Viona menghampiri Elang yang duduk di bangku kayu panjang sebelah lapangan basket. Si ketua OSIS itu terlihat sibuk dengan bacaannya yang sepertinya sebuah novel. Viona pun ikut duduk di sebelah Elang. Namun Elang hanya acuh tak acuh dan masih serius dengan bacaannya.

"Ini buat lo," ujar Viona sembari menyodorkan kotak Tupperware itu.

Elang menolehkan kepalanya, menatap Viona judes.

"Muka lo nggak usah judes kayak gitu! Ini isinya sandwich kok, bukan bom atom. Jadi muka lo tolong lebih santai dikit, El," ujar Viona lagi. Ia berusaha mencairkan bongkahan es di sampingnya. Sesekali ia melirik buku bacaan yang dipegang Elang. Hear the Wind Sing, novel itulah yang sedang dibaca Elang. Novel karangan Haruki Murakami itu pun bukan terjemahan versi bahasa Indonesia, melain terjemahan bahasa Inggris. Seketika kepala Viona terasa pening meski tidak ikut membaca isi novel itu. Membaca judulnya saja seakan bisa membuatnya gila mendadak.

"Nggak usah repot-repot," jawab Elang datar.

"Nggak repot sama sekali, kok. Gue ngasih ini buat lo sebagai tanda terima kasih aja karena berkat bantuan lo, gue lulus remedial biologi. Dan gue udah balik lagi di rumah bokap."

"Nggak usah ngasih tanda terima kasih juga nggak masalah. Tante Nia kan udah bayar gue dengan gaji yang besar buat minterin lo yang cuma punya IQ 80," timpal Elang sekenanya. Faktanya IQ Viona tidak serendah itu.

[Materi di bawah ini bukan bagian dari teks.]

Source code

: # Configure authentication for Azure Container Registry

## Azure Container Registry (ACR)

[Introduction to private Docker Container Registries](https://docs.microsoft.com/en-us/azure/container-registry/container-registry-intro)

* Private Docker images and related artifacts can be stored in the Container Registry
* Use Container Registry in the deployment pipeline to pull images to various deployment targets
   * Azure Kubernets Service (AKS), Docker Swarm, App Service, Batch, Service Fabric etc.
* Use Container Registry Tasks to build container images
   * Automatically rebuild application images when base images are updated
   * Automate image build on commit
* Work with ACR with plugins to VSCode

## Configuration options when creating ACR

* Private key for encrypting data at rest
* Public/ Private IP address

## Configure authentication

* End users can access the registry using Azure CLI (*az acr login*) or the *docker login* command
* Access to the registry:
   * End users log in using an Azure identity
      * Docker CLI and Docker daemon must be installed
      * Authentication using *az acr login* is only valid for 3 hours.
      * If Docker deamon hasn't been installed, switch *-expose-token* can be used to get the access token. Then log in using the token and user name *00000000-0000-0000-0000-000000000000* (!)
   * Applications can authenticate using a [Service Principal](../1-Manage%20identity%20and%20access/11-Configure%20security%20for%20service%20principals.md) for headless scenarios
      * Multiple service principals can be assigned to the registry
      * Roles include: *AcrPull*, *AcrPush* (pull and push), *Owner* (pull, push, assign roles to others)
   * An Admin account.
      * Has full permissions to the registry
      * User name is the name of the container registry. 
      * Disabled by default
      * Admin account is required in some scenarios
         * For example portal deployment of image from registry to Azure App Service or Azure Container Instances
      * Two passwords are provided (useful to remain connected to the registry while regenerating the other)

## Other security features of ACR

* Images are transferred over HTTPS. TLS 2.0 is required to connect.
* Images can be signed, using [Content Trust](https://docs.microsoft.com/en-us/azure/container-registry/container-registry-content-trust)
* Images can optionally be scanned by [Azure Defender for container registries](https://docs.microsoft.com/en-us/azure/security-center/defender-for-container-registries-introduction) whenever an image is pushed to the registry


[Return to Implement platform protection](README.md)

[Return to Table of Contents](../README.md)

"Nggak apa-apa gue ikhlas ngasih itu buat lo. Siapa tahu lo belum sarapan tadi."

"Ya ... siapa tahu juga lo ngasih racun laba-laba atau bisa ular kobra di makanan itu. Lo kan nggak suka sama sikap gue selama ini."

Viona mendengus kesal. Rasanya ia ingin menendang sosok di sebelahnya ini ke kutup selatan. Gadis itu ingin mengeluarkan kekuatan taekwondonya, tapi niat itu diurungkan mengingat nilainya meningkat setelah belajar dengan Elang.

"Gue nggak tahu kepala lo itu isinya otak atau bubuk cabe. Pedes banget!" cecar Viona. Gadis itu akhirnya meletakkan kotak bekal itu secara sembarangan di sebelah Elang. "Gue nggak peduli lo mau makan atau enggak, yang jelas gue udah susah payah bangun lebih pagi buat bikinin lo sandwich ini," cecarnya sekali lagi.

Viona bangkit dan berlalu begitu saja. Tentu saja dengan gumaman yang tidak jelas. Ia benar-benar jengkel. Seandainya Elang bukan tentor lesnya, mungkin ia sudah menendang Elang keras-keras atau melempar Elang ke dalam kolam ikan di depan lab biologi. Sepersekian sekon setelah Viona berlalu pun, Elang sama sekali tidak peduli. Ia terlalu sibuk dengan novelnya.

"Morning, Big Boss!" sapa Ryan yang datang bersama personil cecunguk yang lain, Evan dan Edo.

Ketiganya langsung duduk di space kosong bangku panjang yang diduduki Elang. Namun, si ketua OSIS tak bergeming dan masih fokus dengan bacaannya. Lebih tepatnya ia malas menanggapi ocehan ketiga temannya yang sering tidak berkualitas. Apalagi ocehan si Ryan. Ya, setiap ada Ryan disitulah gombalan-gombalan receh bertebaran.